===== INPUT =====

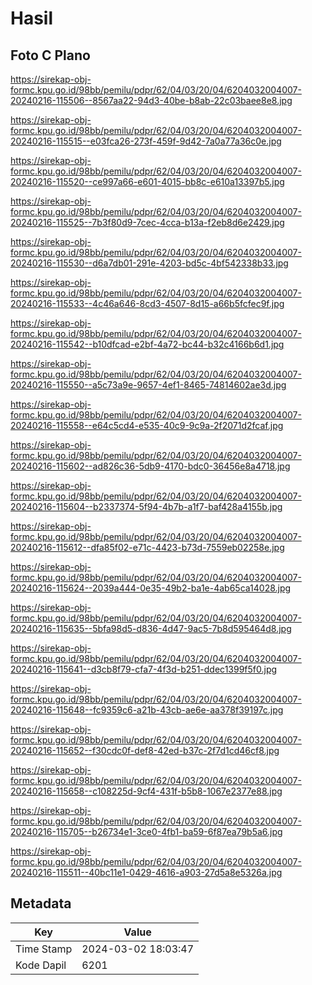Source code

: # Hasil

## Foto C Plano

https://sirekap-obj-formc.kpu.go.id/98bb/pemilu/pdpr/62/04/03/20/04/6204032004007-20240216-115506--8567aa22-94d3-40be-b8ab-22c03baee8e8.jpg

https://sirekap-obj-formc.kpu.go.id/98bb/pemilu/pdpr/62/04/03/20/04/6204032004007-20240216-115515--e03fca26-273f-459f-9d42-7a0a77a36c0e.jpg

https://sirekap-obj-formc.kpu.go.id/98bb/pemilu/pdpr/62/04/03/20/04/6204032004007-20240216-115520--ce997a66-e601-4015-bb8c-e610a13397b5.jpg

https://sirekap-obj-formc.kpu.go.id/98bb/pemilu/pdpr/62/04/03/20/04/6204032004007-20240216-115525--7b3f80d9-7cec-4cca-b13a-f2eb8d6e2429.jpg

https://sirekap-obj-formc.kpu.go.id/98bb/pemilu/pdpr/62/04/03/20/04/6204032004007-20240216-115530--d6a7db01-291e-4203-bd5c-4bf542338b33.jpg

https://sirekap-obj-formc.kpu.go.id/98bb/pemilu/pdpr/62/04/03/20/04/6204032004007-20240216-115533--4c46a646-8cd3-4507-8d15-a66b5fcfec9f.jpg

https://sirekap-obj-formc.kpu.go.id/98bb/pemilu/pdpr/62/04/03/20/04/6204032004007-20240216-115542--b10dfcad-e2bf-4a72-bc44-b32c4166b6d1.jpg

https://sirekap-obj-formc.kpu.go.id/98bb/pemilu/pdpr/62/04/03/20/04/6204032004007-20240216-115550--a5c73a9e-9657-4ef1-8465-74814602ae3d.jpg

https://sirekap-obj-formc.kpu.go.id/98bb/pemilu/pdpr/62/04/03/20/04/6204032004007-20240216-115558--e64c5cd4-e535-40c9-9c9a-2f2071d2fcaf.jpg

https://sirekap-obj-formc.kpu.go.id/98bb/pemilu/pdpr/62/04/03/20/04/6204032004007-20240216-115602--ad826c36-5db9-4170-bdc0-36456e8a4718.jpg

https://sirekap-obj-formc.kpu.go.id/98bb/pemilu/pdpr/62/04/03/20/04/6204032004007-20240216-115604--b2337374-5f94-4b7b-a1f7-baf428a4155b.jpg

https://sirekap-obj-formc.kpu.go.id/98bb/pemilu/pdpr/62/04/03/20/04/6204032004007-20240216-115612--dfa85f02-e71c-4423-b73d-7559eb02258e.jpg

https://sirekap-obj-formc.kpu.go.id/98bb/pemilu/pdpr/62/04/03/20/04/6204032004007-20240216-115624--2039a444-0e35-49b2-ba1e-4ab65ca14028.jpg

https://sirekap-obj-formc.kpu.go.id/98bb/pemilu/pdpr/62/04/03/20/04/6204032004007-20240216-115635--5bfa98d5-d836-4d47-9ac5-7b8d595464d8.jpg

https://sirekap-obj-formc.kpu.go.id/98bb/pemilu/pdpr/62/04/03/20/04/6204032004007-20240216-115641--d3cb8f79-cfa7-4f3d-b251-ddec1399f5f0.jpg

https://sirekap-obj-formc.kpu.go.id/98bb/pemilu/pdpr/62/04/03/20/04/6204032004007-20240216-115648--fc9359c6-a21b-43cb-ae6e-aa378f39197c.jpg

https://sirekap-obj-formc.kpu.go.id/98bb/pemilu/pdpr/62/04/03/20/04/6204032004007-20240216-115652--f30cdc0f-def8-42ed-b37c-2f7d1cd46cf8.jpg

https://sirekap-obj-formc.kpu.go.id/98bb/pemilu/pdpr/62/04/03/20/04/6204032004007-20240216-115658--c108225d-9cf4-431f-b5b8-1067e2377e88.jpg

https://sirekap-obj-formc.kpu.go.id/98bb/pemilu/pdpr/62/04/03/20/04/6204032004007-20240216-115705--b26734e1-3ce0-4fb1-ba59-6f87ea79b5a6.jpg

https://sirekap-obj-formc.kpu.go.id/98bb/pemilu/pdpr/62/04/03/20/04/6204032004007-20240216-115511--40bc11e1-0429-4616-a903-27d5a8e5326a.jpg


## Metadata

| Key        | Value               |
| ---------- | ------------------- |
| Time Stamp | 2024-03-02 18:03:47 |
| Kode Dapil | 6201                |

=====

* [WORK TO BE COMPLETED]
Through to the final line, copy the material above exactly and skip the images.

* [RESULT OF THIS EXERCISE]
Source code

: # Hasil

## Foto C Plano

https://sirekap-obj-formc.kpu.go.id/98bb/pemilu/pdpr/62/04/03/20/04/6204032004007-20240216-115506--8567aa22-94d3-40be-b8ab-22c03baee8e8.jpg

https://sirekap-obj-formc.kpu.go.id/98bb/pemilu/pdpr/62/04/03/20/04/6204032004007-20240216-115515--e03fca26-273f-459f-9d42-7a0a77a36c0e.jpg

https://sirekap-obj-formc.kpu.go.id/98bb/pemilu/pdpr/62/04/03/20/04/6204032004007-20240216-115520--ce997a66-e601-4015-bb8c-e610a13397b5.jpg

https://sirekap-obj-formc.kpu.go.id/98bb/pemilu/pdpr/62/04/03/20/04/6204032004007-20240216-115525--7b3f80d9-7cec-4cca-b13a-f2eb8d6e2429.jpg

https://sirekap-obj-formc.kpu.go.id/98bb/pemilu/pdpr/62/04/03/20/04/6204032004007-20240216-115530--d6a7db01-291e-4203-bd5c-4bf542338b33.jpg

https://sirekap-obj-formc.kpu.go.id/98bb/pemilu/pdpr/62/04/03/20/04/6204032004007-20240216-115533--4c46a646-8cd3-4507-8d15-a66b5fcfec9f.jpg

https://sirekap-obj-formc.kpu.go.id/98bb/pemilu/pdpr/62/04/03/20/04/6204032004007-20240216-115542--b10dfcad-e2bf-4a72-bc44-b32c4166b6d1.jpg

https://sirekap-obj-formc.kpu.go.id/98bb/pemilu/pdpr/62/04/03/20/04/6204032004007-20240216-115550--a5c73a9e-9657-4ef1-8465-74814602ae3d.jpg

https://sirekap-obj-formc.kpu.go.id/98bb/pemilu/pdpr/62/04/03/20/04/6204032004007-20240216-115558--e64c5cd4-e535-40c9-9c9a-2f2071d2fcaf.jpg

https://sirekap-obj-formc.kpu.go.id/98bb/pemilu/pdpr/62/04/03/20/04/6204032004007-20240216-115602--ad826c36-5db9-4170-bdc0-36456e8a4718.jpg

https://sirekap-obj-formc.kpu.go.id/98bb/pemilu/pdpr/62/04/03/20/04/6204032004007-20240216-115604--b2337374-5f94-4b7b-a1f7-baf428a4155b.jpg

https://sirekap-obj-formc.kpu.go.id/98bb/pemilu/pdpr/62/04/03/20/04/6204032004007-20240216-115612--dfa85f02-e71c-4423-b73d-7559eb02258e.jpg

https://sirekap-obj-formc.kpu.go.id/98bb/pemilu/pdpr/62/04/03/20/04/6204032004007-20240216-115624--2039a444-0e35-49b2-ba1e-4ab65ca14028.jpg

https://sirekap-obj-formc.kpu.go.id/98bb/pemilu/pdpr/62/04/03/20/04/6204032004007-20240216-115635--5bfa98d5-d836-4d47-9ac5-7b8d595464d8.jpg

https://sirekap-obj-formc.kpu.go.id/98bb/pemilu/pdpr/62/04/03/20/04/6204032004007-20240216-115641--d3cb8f79-cfa7-4f3d-b251-ddec1399f5f0.jpg

https://sirekap-obj-formc.kpu.go.id/98bb/pemilu/pdpr/62/04/03/20/04/6204032004007-20240216-115648--fc9359c6-a21b-43cb-ae6e-aa378f39197c.jpg

https://sirekap-obj-formc.kpu.go.id/98bb/pemilu/pdpr/62/04/03/20/04/6204032004007-20240216-115652--f30cdc0f-def8-42ed-b37c-2f7d1cd46cf8.jpg

https://sirekap-obj-formc.kpu.go.id/98bb/pemilu/pdpr/62/04/03/20/04/6204032004007-20240216-115658--c108225d-9cf4-431f-b5b8-1067e2377e88.jpg

https://sirekap-obj-formc.kpu.go.id/98bb/pemilu/pdpr/62/04/03/20/04/6204032004007-20240216-115705--b26734e1-3ce0-4fb1-ba59-6f87ea79b5a6.jpg

https://sirekap-obj-formc.kpu.go.id/98bb/pemilu/pdpr/62/04/03/20/04/6204032004007-20240216-115511--40bc11e1-0429-4616-a903-27d5a8e5326a.jpg


## Metadata

| Key        | Value               |
| ---------- | ------------------- |
| Time Stamp | 2024-03-02 18:03:47 |
| Kode Dapil | 6201                |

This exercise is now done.